Requirement =>
Lines from the one containing "1. Visualize o" to the end of the entries below must be reproduced exactly, with both end lines kept and no other line added.

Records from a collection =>
=-=-=

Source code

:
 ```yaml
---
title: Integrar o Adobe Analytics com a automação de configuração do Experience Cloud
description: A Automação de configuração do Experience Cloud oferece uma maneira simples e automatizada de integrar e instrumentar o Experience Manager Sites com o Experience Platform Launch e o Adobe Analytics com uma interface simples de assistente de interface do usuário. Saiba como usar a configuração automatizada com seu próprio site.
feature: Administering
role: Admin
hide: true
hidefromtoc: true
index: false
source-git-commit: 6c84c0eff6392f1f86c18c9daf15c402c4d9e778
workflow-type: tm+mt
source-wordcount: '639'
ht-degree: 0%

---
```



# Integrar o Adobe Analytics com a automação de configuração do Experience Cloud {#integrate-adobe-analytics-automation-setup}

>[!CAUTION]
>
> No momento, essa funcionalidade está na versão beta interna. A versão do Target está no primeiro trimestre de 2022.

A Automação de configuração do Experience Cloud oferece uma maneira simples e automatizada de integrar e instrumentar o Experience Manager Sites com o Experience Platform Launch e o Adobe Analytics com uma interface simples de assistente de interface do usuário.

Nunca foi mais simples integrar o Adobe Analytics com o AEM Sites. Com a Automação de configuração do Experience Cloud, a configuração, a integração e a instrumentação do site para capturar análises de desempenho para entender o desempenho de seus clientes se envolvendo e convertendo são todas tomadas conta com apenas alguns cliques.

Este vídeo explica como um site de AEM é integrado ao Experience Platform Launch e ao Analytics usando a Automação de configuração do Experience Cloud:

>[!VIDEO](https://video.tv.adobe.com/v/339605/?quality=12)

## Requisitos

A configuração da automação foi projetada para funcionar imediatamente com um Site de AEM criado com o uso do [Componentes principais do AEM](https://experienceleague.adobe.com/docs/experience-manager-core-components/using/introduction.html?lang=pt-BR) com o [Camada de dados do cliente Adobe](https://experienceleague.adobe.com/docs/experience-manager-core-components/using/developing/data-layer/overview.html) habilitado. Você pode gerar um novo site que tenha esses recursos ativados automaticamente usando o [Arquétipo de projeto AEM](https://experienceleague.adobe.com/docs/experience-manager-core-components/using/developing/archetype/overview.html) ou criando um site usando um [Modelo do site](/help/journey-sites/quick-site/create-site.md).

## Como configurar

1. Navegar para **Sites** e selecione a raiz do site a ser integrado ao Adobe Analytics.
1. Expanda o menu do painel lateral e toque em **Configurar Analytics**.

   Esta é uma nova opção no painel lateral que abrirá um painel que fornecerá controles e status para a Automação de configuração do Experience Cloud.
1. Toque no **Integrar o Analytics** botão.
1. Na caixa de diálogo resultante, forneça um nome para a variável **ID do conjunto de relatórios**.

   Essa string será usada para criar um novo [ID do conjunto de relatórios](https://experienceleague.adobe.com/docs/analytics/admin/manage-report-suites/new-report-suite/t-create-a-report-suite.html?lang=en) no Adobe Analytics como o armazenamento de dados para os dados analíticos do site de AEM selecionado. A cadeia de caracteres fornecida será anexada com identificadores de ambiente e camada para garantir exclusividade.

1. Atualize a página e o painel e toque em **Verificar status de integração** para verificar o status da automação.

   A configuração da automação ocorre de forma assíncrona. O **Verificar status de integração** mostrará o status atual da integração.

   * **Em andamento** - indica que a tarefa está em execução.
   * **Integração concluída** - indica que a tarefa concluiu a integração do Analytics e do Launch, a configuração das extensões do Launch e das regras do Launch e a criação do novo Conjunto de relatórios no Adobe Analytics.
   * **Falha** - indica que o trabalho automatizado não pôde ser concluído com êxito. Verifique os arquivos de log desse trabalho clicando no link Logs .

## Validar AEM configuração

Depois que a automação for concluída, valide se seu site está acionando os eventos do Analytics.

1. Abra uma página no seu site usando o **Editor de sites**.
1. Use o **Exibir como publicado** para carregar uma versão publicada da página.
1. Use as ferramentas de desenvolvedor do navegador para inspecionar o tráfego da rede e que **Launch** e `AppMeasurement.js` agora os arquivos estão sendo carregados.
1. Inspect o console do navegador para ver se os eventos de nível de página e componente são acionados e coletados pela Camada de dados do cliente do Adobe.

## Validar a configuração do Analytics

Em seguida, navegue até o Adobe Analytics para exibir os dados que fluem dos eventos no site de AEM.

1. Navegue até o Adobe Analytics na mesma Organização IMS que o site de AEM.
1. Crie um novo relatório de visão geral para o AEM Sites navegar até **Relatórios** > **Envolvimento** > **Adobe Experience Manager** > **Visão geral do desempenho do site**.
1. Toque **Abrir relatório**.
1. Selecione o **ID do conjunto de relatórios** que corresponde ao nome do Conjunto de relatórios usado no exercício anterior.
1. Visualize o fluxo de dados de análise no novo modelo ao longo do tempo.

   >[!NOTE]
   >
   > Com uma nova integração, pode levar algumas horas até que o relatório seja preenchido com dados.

=-=-=

Your response =>
1. Visualize o fluxo de dados de análise no novo modelo ao longo do tempo.

   >[!NOTE]
   >
   > Com uma nova integração, pode levar algumas horas até que o relatório seja preenchido com dados.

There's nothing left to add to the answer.